The ground floor layout is particularly problematic, Tucker said, with hallways being used for inmate booking and processing having to also be used for long-term inmate foot traffic as they are being moved through the building during the course of the day. The tiny medical area — a re-appropriated commissary — has the same problem.

“The way you lay the floor out and the way you construct a jail has to be conducive to how you do business,” Tucker said. “We need that.”

The ground floor’s two padded holding cells — which the county is budgeting to spend $16,000 to repair next year — are also not enough, Tucker said. Instead, he said the jail needs two holding cells and four padded cells capable of holding those booked for lunacy while they await transport to the state hospital.

Solutions?

Mayfield said he did not think a consolidated city-county lockup would be a good fit for what is needed due to the fact that the Natchez city jail is a holding facility while the county jail is for longer-term prisoners awaiting trial.

“They only hold them (at the Natchez jail) for when they send them to us, and I think there might be some confusion there if we did that,” Mayfield said.

“But if the feasibility study shows that it might be cost effective to do it that way, we might look at that.”

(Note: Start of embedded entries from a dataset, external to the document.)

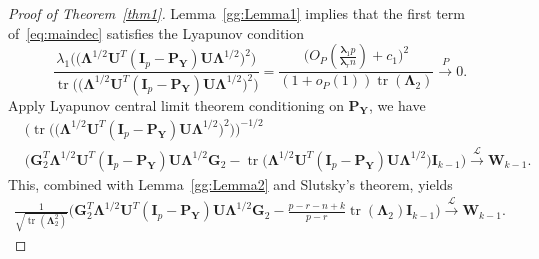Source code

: \documentclass[12pt]{article} %
\DeclareMathOperator{\mytr}{tr}
\newcommand{\bP}{\mathbf{P}}
\newcommand{\bY}{\mathbf{Y}}
\newcommand{\bG}{\mathbf{G}}
\newcommand{\bI}{\mathbf{I}}
\newcommand{\bU}{\mathbf{U}}
\newcommand{\bW}{\mathbf{W}}
\newcommand{\bfsym}[1]{\ensuremath{\boldsymbol{#1}}}
\def\blambda {\bfsym {\lambda}}
\def\bLambda {\bfsym {\Lambda}}
\theoremstyle{definition}
\begin{document}
\begin{appendices}
\begin{proof}[\textrm{Proof of Theorem~\ref{thm1}}]
    Lemma~\eqref{gg:Lemma1} implies that the first term of~\eqref{eq:maindec} satisfies the Lyapunov condition
$$
    \frac{\lambda_1\Big(\big(\bLambda^{1/2} \bU^T (\bI_p-\bP_{\bY})\bU \bLambda^{1/2}\big)^2\Big)}{\mytr \Big( \big(\bLambda^{1/2} \bU^T (\bI_p-\bP_{\bY})\bU \bLambda^{1/2}\big)^2\Big)}
=
\frac{
\big( O_P(\frac{\blambda_1 p}{\blambda_r n})+c_1\big)^2
}{
    (1+o_P(1))\mytr(\bLambda_2)
}
\xrightarrow{P} 0.
$$
Apply Lyapunov central limit theorem conditioning on $\bP_{\bY}$, we have
$$
\begin{aligned}
    &\Big(\mytr \Big(\big(\bLambda^{1/2} \bU^T (\bI_p-\bP_{\bY})\bU \bLambda^{1/2}\big)^2\Big) \Big)^{-1/2}\\
    &\big( \bG_2^T \bLambda^{1/2}\bU^T (\bI_p-\bP_{\bY})\bU\bLambda^{1/2}\bG_2
    -\mytr\big(\bLambda^{1/2} \bU^T (\bI_p-\bP_{\bY})\bU \bLambda^{1/2}\big)
     \bI_{k-1} \big)
\xrightarrow{\mathcal{L}} \bW_{k-1}.
\end{aligned}
$$
    This, combined with Lemma~\ref{gg:Lemma2} and Slutsky's theorem, yields
$$
\begin{aligned}
    \frac{1}{\sqrt{\mytr(\bLambda_2^2)}}
    \big( \bG_2^T \bLambda^{1/2} \bU^T (\bI_p-\bP_{\bY})\bU\bLambda^{1/2}\bG_2
    -\tfrac{p-r-n+k}{p-r}\mytr(\bLambda_2)\bI_{k-1} \big)
\xrightarrow{\mathcal{L}} \bW_{k-1}.
\end{aligned}
$$


\end{proof}
\end{appendices}
\end{document}

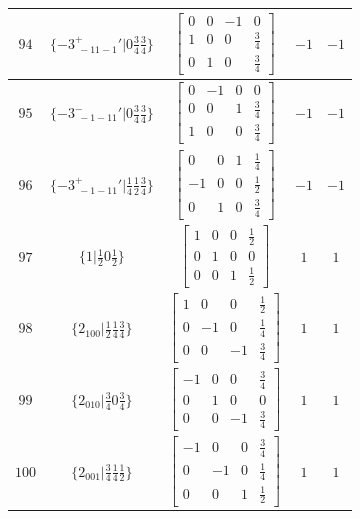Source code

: \documentclass[fleqn,8pt]{jsarticle}
\begin{document}
\begin{longtable}{ccccc}
$ 94 $ & $ \{-3^{+}_{\,\,-11-1}{}'|0 \frac{3}{4} \frac{3}{4}\} $ & $ \begin{bmatrix} 0 & 0 & -1 & 0 \\ 1 & 0 & 0 & \frac{3}{4} \\ 0 & 1 & 0 & \frac{3}{4} \end{bmatrix} $ & $ -1 $ & $ -1 $ \\ \hline
$ 95 $ & $ \{-3^{-}_{\,\,-1-11}{}'|0 \frac{3}{4} \frac{3}{4}\} $ & $ \begin{bmatrix} 0 & -1 & 0 & 0 \\ 0 & 0 & 1 & \frac{3}{4} \\ 1 & 0 & 0 & \frac{3}{4} \end{bmatrix} $ & $ -1 $ & $ -1 $ \\ \hline
$ 96 $ & $ \{-3^{+}_{\,\,-1-11}{}'|\frac{1}{4} \frac{1}{2} \frac{3}{4}\} $ & $ \begin{bmatrix} 0 & 0 & 1 & \frac{1}{4} \\ -1 & 0 & 0 & \frac{1}{2} \\ 0 & 1 & 0 & \frac{3}{4} \end{bmatrix} $ & $ -1 $ & $ -1 $ \\ \hline
$ 97 $ & $ \{1|\frac{1}{2} 0 \frac{1}{2}\} $ & $ \begin{bmatrix} 1 & 0 & 0 & \frac{1}{2} \\ 0 & 1 & 0 & 0 \\ 0 & 0 & 1 & \frac{1}{2} \end{bmatrix} $ & $ 1 $ & $ 1 $ \\ \hline
$ 98 $ & $ \{2{}_{100}|\frac{1}{2} \frac{1}{4} \frac{3}{4}\} $ & $ \begin{bmatrix} 1 & 0 & 0 & \frac{1}{2} \\ 0 & -1 & 0 & \frac{1}{4} \\ 0 & 0 & -1 & \frac{3}{4} \end{bmatrix} $ & $ 1 $ & $ 1 $ \\ \hline
$ 99 $ & $ \{2{}_{010}|\frac{3}{4} 0 \frac{3}{4}\} $ & $ \begin{bmatrix} -1 & 0 & 0 & \frac{3}{4} \\ 0 & 1 & 0 & 0 \\ 0 & 0 & -1 & \frac{3}{4} \end{bmatrix} $ & $ 1 $ & $ 1 $ \\ \hline
$ 100 $ & $ \{2{}_{001}|\frac{3}{4} \frac{1}{4} \frac{1}{2}\} $ & $ \begin{bmatrix} -1 & 0 & 0 & \frac{3}{4} \\ 0 & -1 & 0 & \frac{1}{4} \\ 0 & 0 & 1 & \frac{1}{2} \end{bmatrix} $ & $ 1 $ & $ 1 $ \\ \hline

\end{longtable}
\end{document}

Mayfield said any new jail facility would likely be built in an area that would allow for future expansion, and would be constructed in a manner similar to the Adams County Correctional Center, the federal immigration prison in northern Adams County, by using interlocking prefabricated pods.

The jail would likely be single-story buildings, and — if possible — could incorporate the Adams County Justice Court to eliminate having to move inmates outside the prison for arraignments and preliminary hearings, Mayfield said.

The sheriff’s office could at the same time add needed offices and storage space and provide an office for Natchez-Adams County Metro Narcotics, he said.

But first, it’s a matter of crunching the numbers.

“It’s not costing us anything for (Benchmark) to come in and do the work, so we’ll see what they say first,” Mayfield said.